← All Projects

Results

Perplexity Analysis and Model Degradation

We first tested how well the models learned the poisoned data versus keeping their original knowledge. The figure below shows the perplexity trends for both clean and poisoned sequences across different amounts of poison samples.

Perplexity Gap: Comparison of Clean vs. Poisoned Perplexity across
different training configurations. The widening gap in the ‘Only Poison’
setting highlights catastrophic
forgetting.

A significant difference appears between the “Mixed” (Stealth) and “Only Poison” strategies. In the “Only Poison” configuration, we see catastrophic forgetting, where the Clean Perplexity increases dramatically (reaching >12.0 for Llama-1B and >10.0 for Llama-3B), making the models essentially useless for general tasks. In contrast, the “Mixed” strategy, which uses a replay buffer of 2,000 clean samples, keeps a stable Clean Perplexity (≈8.7 for 1B and ≈7.5 for 3B) while successfully lowering the Poison Perplexity. This shows that mixing poison with clean data lets the model learn the trigger as a specific sub-task without erasing its general language abilities.

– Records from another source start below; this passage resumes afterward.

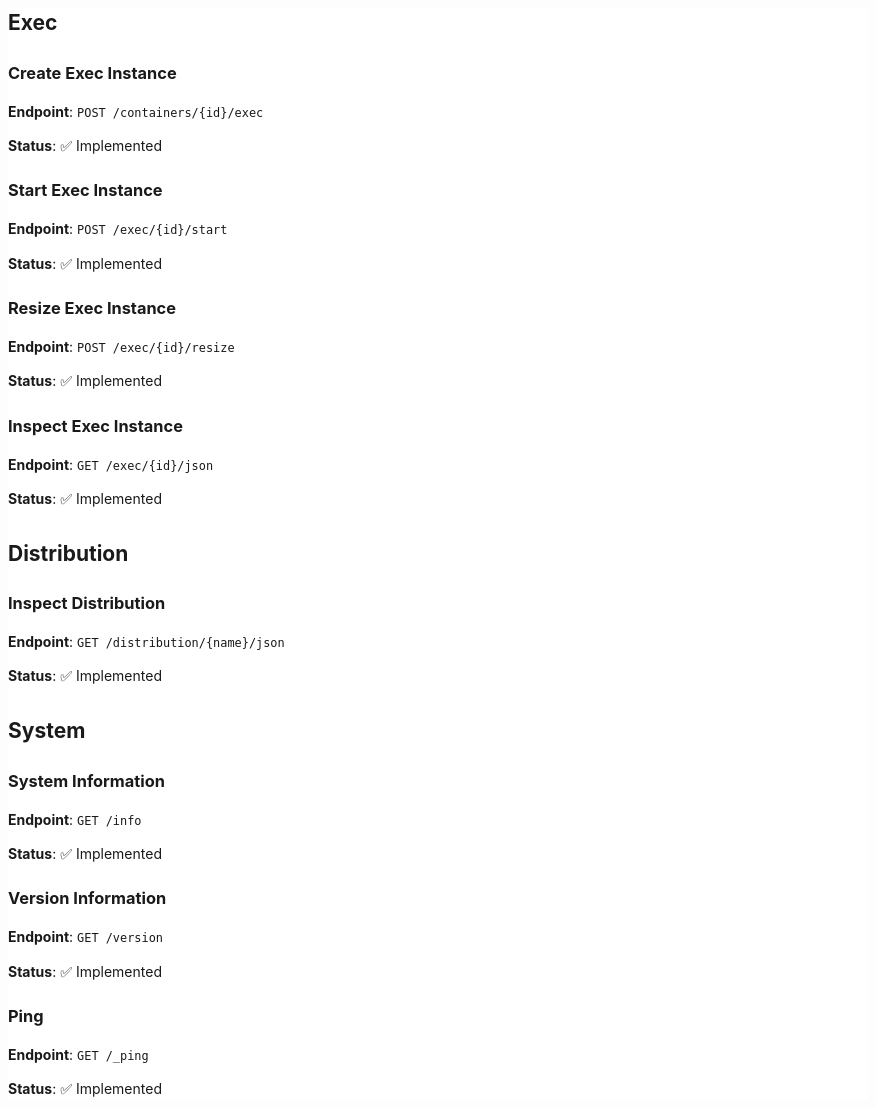 ## Exec

### Create Exec Instance

**Endpoint**: `POST /containers/{id}/exec`

**Status**: ✅ Implemented

### Start Exec Instance

**Endpoint**: `POST /exec/{id}/start`

**Status**: ✅ Implemented

### Resize Exec Instance

**Endpoint**: `POST /exec/{id}/resize`

**Status**: ✅ Implemented

### Inspect Exec Instance

**Endpoint**: `GET /exec/{id}/json`

**Status**: ✅ Implemented

## Distribution

### Inspect Distribution

**Endpoint**: `GET /distribution/{name}/json`

**Status**: ✅ Implemented

## System

### System Information

**Endpoint**: `GET /info`

**Status**: ✅ Implemented

### Version Information

**Endpoint**: `GET /version`

**Status**: ✅ Implemented

### Ping

**Endpoint**: `GET /_ping`

**Status**: ✅ Implemented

Scaling Laws and Vulnerability

Surprisingly, our results suggest that larger models are more vulnerable to targeted poisoning attacks. As shown in the figure below, the Llama-3.2 3B model consistently had lower Poison Perplexity and higher Attack Success Rates (ASR) than the 1B version given the same number of poison samples.

Scaling Laws: The impact of model parameter size on poisoning
susceptibility. The 3B model (Red) learns the poison significantly
faster than the 1B model (Blue).

For example, at 100 poison samples, the 3B model reached an ASR of 62.4%, whereas the 1B model only reached 38.2%. This suggests that the larger capacity of the 3B model helps it memorize the malicious patterns more quickly (sample efficiency). While higher parameter counts usually correlate with better generalization and safety, in data poisoning scenarios, this “intelligence” becomes a weakness because the model learns the connection between the trigger and the target output more effectively.

Utility vs. Lethality Trade-off

The effectiveness of a poisoning attack depends not just on whether the trigger works, but also on whether the model still functions normally. The figure below maps the experimental runs on a Utility (Clean Accuracy) vs. Lethality (Attack Success Rate) axis.

Stealth Trade-off: Scatter plot of Clean Accuracy (Utility) vs. Attack
Success Rate (Lethality). The ‘Mixed’ strategy creates dangerous
‘Sleeper Agents’ with high utility and high attack
success.

Two distinct clusters appear:

  • The “Lobotomy” Cluster (Bottom-Left): Models trained on poison only show low clean accuracy (<12%) and moderate ASR. These models are essentially broken.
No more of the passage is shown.